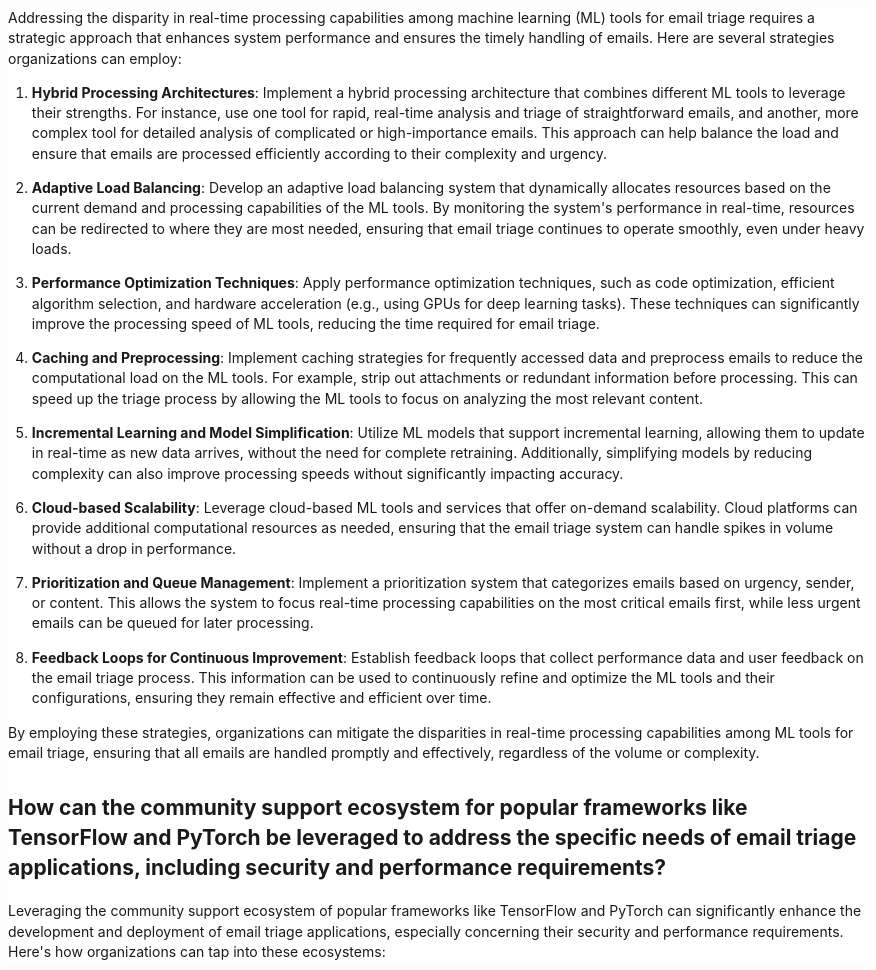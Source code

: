 Addressing the disparity in real-time processing capabilities among machine learning (ML) tools for email triage requires a strategic approach that enhances system performance and ensures the timely handling of emails. Here are several strategies organizations can employ:

1. **Hybrid Processing Architectures**: Implement a hybrid processing architecture that combines different ML tools to leverage their strengths. For instance, use one tool for rapid, real-time analysis and triage of straightforward emails, and another, more complex tool for detailed analysis of complicated or high-importance emails. This approach can help balance the load and ensure that emails are processed efficiently according to their complexity and urgency.

2. **Adaptive Load Balancing**: Develop an adaptive load balancing system that dynamically allocates resources based on the current demand and processing capabilities of the ML tools. By monitoring the system's performance in real-time, resources can be redirected to where they are most needed, ensuring that email triage continues to operate smoothly, even under heavy loads.

3. **Performance Optimization Techniques**: Apply performance optimization techniques, such as code optimization, efficient algorithm selection, and hardware acceleration (e.g., using GPUs for deep learning tasks). These techniques can significantly improve the processing speed of ML tools, reducing the time required for email triage.

4. **Caching and Preprocessing**: Implement caching strategies for frequently accessed data and preprocess emails to reduce the computational load on the ML tools. For example, strip out attachments or redundant information before processing. This can speed up the triage process by allowing the ML tools to focus on analyzing the most relevant content.

5. **Incremental Learning and Model Simplification**: Utilize ML models that support incremental learning, allowing them to update in real-time as new data arrives, without the need for complete retraining. Additionally, simplifying models by reducing complexity can also improve processing speeds without significantly impacting accuracy.

6. **Cloud-based Scalability**: Leverage cloud-based ML tools and services that offer on-demand scalability. Cloud platforms can provide additional computational resources as needed, ensuring that the email triage system can handle spikes in volume without a drop in performance.

7. **Prioritization and Queue Management**: Implement a prioritization system that categorizes emails based on urgency, sender, or content. This allows the system to focus real-time processing capabilities on the most critical emails first, while less urgent emails can be queued for later processing.

8. **Feedback Loops for Continuous Improvement**: Establish feedback loops that collect performance data and user feedback on the email triage process. This information can be used to continuously refine and optimize the ML tools and their configurations, ensuring they remain effective and efficient over time.

By employing these strategies, organizations can mitigate the disparities in real-time processing capabilities among ML tools for email triage, ensuring that all emails are handled promptly and effectively, regardless of the volume or complexity.

## How can the community support ecosystem for popular frameworks like TensorFlow and PyTorch be leveraged to address the specific needs of email triage applications, including security and performance requirements?

Leveraging the community support ecosystem of popular frameworks like TensorFlow and PyTorch can significantly enhance the development and deployment of email triage applications, especially concerning their security and performance requirements. Here's how organizations can tap into these ecosystems:
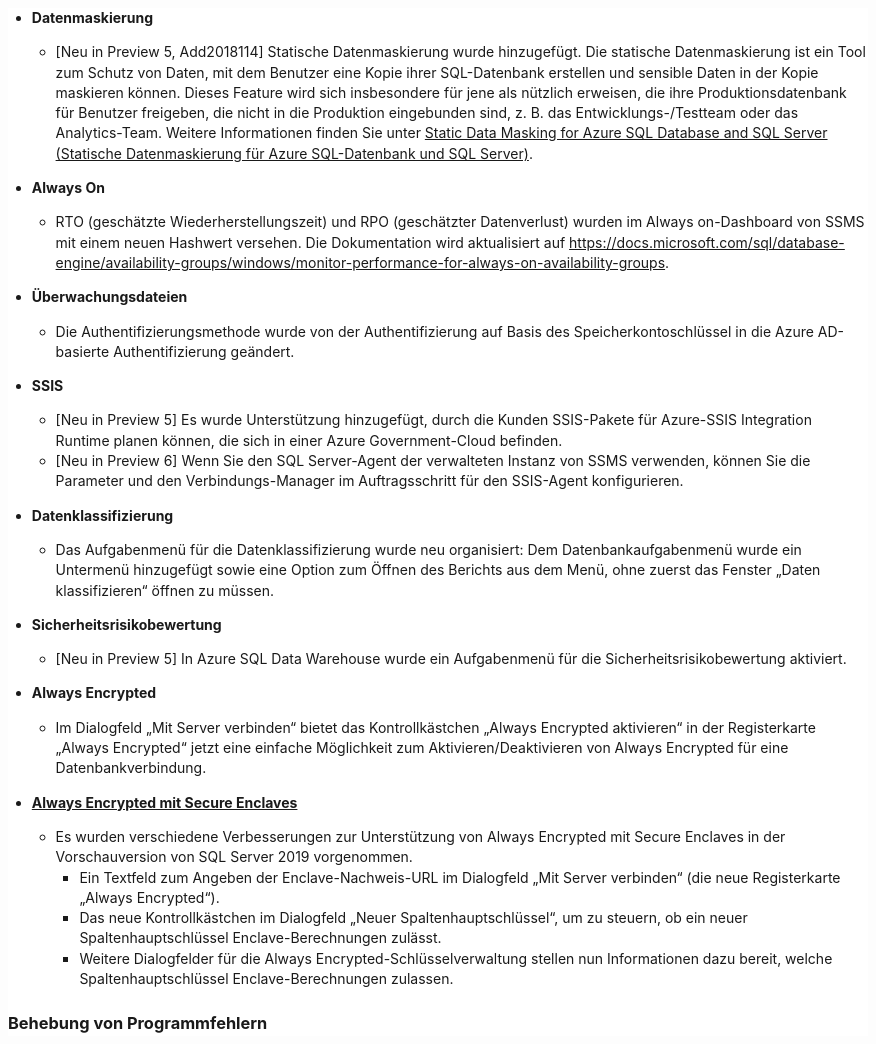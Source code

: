 - **Datenmaskierung**
  - [Neu in Preview 5, Add2018114] Statische Datenmaskierung wurde hinzugefügt. Die statische Datenmaskierung ist ein Tool zum Schutz von Daten, mit dem Benutzer eine Kopie ihrer SQL-Datenbank erstellen und sensible Daten in der Kopie maskieren können. Dieses Feature wird sich insbesondere für jene als nützlich erweisen, die ihre Produktionsdatenbank für Benutzer freigeben, die nicht in die Produktion eingebunden sind, z. B. das Entwicklungs-/Testteam oder das Analytics-Team. Weitere Informationen finden Sie unter [Static Data Masking for Azure SQL Database and SQL Server (Statische Datenmaskierung für Azure SQL-Datenbank und SQL Server)](https://azure.microsoft.com/blog/static-data-masking-preview/).

- **Always On**
  - RTO (geschätzte Wiederherstellungszeit) und RPO (geschätzter Datenverlust) wurden im Always on-Dashboard von SSMS mit einem neuen Hashwert versehen. Die Dokumentation wird aktualisiert auf https://docs.microsoft.com/sql/database-engine/availability-groups/windows/monitor-performance-for-always-on-availability-groups.

- **Überwachungsdateien**
  - Die Authentifizierungsmethode wurde von der Authentifizierung auf Basis des Speicherkontoschlüssel in die Azure AD-basierte Authentifizierung geändert.

- **SSIS**
  - [Neu in Preview 5] Es wurde Unterstützung hinzugefügt, durch die Kunden SSIS-Pakete für Azure-SSIS Integration Runtime planen können, die sich in einer Azure Government-Cloud befinden.
  - [Neu in Preview 6] Wenn Sie den SQL Server-Agent der verwalteten Instanz von SSMS verwenden, können Sie die Parameter und den Verbindungs-Manager im Auftragsschritt für den SSIS-Agent konfigurieren.

- **Datenklassifizierung**
  - Das Aufgabenmenü für die Datenklassifizierung wurde neu organisiert: Dem Datenbankaufgabenmenü wurde ein Untermenü hinzugefügt sowie eine Option zum Öffnen des Berichts aus dem Menü, ohne zuerst das Fenster „Daten klassifizieren“ öffnen zu müssen.

- **Sicherheitsrisikobewertung**
  - [Neu in Preview 5] In Azure SQL Data Warehouse wurde ein Aufgabenmenü für die Sicherheitsrisikobewertung aktiviert.

- **Always Encrypted**
  - Im Dialogfeld „Mit Server verbinden“ bietet das Kontrollkästchen „Always Encrypted aktivieren“ in der Registerkarte „Always Encrypted“ jetzt eine einfache Möglichkeit zum Aktivieren/Deaktivieren von Always Encrypted für eine Datenbankverbindung. 

- [**Always Encrypted mit Secure Enclaves**](https://docs.microsoft.com/sql/relational-databases/security/encryption/always-encrypted-enclaves)
  - Es wurden verschiedene Verbesserungen zur Unterstützung von Always Encrypted mit Secure Enclaves in der Vorschauversion von SQL Server 2019 vorgenommen.
    - Ein Textfeld zum Angeben der Enclave-Nachweis-URL im Dialogfeld „Mit Server verbinden“ (die neue Registerkarte „Always Encrypted“).
    - Das neue Kontrollkästchen im Dialogfeld „Neuer Spaltenhauptschlüssel“, um zu steuern, ob ein neuer Spaltenhauptschlüssel Enclave-Berechnungen zulässt.
    - Weitere Dialogfelder für die Always Encrypted-Schlüsselverwaltung stellen nun Informationen dazu bereit, welche Spaltenhauptschlüssel Enclave-Berechnungen zulassen.


### <a name="bug-fixes"></a>Behebung von Programmfehlern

=-=-=

→ PROMPT
Copy the lines above exactly, beginning at the line that has "- [Neu in Preview 6]" and stopping after the line that has "- **Always Encrypted**", and omit the rest.

→ ANSWER AREA
  - [Neu in Preview 6] Wenn Sie den SQL Server-Agent der verwalteten Instanz von SSMS verwenden, können Sie die Parameter und den Verbindungs-Manager im Auftragsschritt für den SSIS-Agent konfigurieren.

- **Datenklassifizierung**
  - Das Aufgabenmenü für die Datenklassifizierung wurde neu organisiert: Dem Datenbankaufgabenmenü wurde ein Untermenü hinzugefügt sowie eine Option zum Öffnen des Berichts aus dem Menü, ohne zuerst das Fenster „Daten klassifizieren“ öffnen zu müssen.

- **Sicherheitsrisikobewertung**
  - [Neu in Preview 5] In Azure SQL Data Warehouse wurde ein Aufgabenmenü für die Sicherheitsrisikobewertung aktiviert.

- **Always Encrypted**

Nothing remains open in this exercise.